License and copyright:

  1. MIT licence for code that I wrote.
  2. Apache licence for modifications or additions to the huggingface code in the transformers folder.

Copyright 2021 National Institute of Information and Communication Technology (Raj Dabre)

Permission is hereby granted, free of charge, to any person obtaining a copy of this software and associated documentation files (the "Software"), to deal in the Software without restriction, including without limitation the rights to use, copy, modify, merge, publish, distribute, sublicense, and/or sell copies of the Software, and to permit persons to whom the Software is furnished to do so, subject to the following conditions: The above copyright notice and this permission notice shall be included in all copies or substantial portions of the Software. THE SOFTWARE IS PROVIDED "AS IS", WITHOUT WARRANTY OF ANY KIND, EXPRESS OR IMPLIED, INCLUDING BUT NOT LIMITED TO THE WARRANTIES OF MERCHANTABILITY, FITNESS FOR A PARTICULAR PURPOSE AND NONINFRINGEMENT. IN NO EVENT SHALL THE AUTHORS OR COPYRIGHT HOLDERS BE LIABLE FOR ANY CLAIM, DAMAGES OR OTHER LIABILITY, WHETHER IN AN ACTION OF CONTRACT, TORT OR OTHERWISE, ARISING FROM, OUT OF OR IN CONNECTION WITH THE SOFTWARE OR THE USE OR OTHER DEALINGS IN THE SOFTWARE.

Contact:
Contact me (Raj Dabre) at prajdabre@gmail.com or raj.dabre@nict.go.jp for general queries. For queries about the user interface, please contact Diptesh Kanojia at d.kanojia@surrey.ac.uk or Chinmay Sawant at chinmayssawant44@gmail.com

Backstory: Why I made this toolkit
Despite the fact that I enjoy coding, I never really pushed myself throughout my Masters and Ph.D. towards writing a self contained toolkit. I had always known that coding is an important part of research and although I had made plenty of meaningful changes to several code bases, I never felt like I owned any of those changes.

Fast forward to 2020 where I wanted to play with MBART/BART/MASS. It would have been easy to use fairseq or tensor2tensor but then again the feeling of lack of ownership would remain. Huggingface provides a lot of implementations but (at the time) had no actual script to easily do MBART pre-training. All I had was this single comment and this guide for distributed training using pytorch (thanks yangkky).

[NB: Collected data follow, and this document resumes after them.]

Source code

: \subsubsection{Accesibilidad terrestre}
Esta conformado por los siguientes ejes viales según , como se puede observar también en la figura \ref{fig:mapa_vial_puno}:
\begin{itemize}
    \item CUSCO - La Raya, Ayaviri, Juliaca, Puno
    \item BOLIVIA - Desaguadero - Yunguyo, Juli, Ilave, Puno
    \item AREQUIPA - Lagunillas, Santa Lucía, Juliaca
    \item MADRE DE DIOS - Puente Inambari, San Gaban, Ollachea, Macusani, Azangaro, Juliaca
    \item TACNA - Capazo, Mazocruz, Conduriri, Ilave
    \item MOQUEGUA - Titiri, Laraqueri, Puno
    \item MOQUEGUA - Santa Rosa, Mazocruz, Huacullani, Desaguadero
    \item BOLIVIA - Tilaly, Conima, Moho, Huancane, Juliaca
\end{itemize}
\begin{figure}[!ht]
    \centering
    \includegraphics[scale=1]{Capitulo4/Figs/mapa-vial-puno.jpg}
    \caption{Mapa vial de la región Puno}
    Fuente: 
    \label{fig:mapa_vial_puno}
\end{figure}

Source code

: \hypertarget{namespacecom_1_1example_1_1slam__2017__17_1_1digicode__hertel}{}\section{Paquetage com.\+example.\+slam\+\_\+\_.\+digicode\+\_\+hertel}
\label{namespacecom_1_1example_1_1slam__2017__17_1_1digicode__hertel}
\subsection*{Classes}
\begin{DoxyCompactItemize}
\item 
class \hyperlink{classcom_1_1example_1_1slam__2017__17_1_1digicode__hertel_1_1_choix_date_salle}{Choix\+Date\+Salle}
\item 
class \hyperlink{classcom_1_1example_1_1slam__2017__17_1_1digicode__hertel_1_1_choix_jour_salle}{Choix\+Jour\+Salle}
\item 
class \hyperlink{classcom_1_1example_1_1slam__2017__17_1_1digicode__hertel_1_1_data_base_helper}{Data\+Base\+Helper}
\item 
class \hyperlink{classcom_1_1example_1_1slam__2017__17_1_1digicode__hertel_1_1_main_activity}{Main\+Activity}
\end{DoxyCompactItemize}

After a bit of hesitation I decided to get my hands dirty and make a quick notebook for MBART pretraining. That snowballed into me writing my own pipeline for data sharding, preprocessing and training. Since I was at it I wrote a pipeline for tine tuning. Why not go further and write a pipeline for decoding and analysis? Fine-grained control over fine-tuning? Distillation? Multi-source NMT? Document NMT? Simultaneous Wait-K NMT? 3 months later I ended up with this toolkit which I wanted to share with everyone. Since I have worked in low-resource MT and efficent MT this toolkit will mostly contain implementations that somehow involve transfer learning, compression/distillation, simultaneous NMT.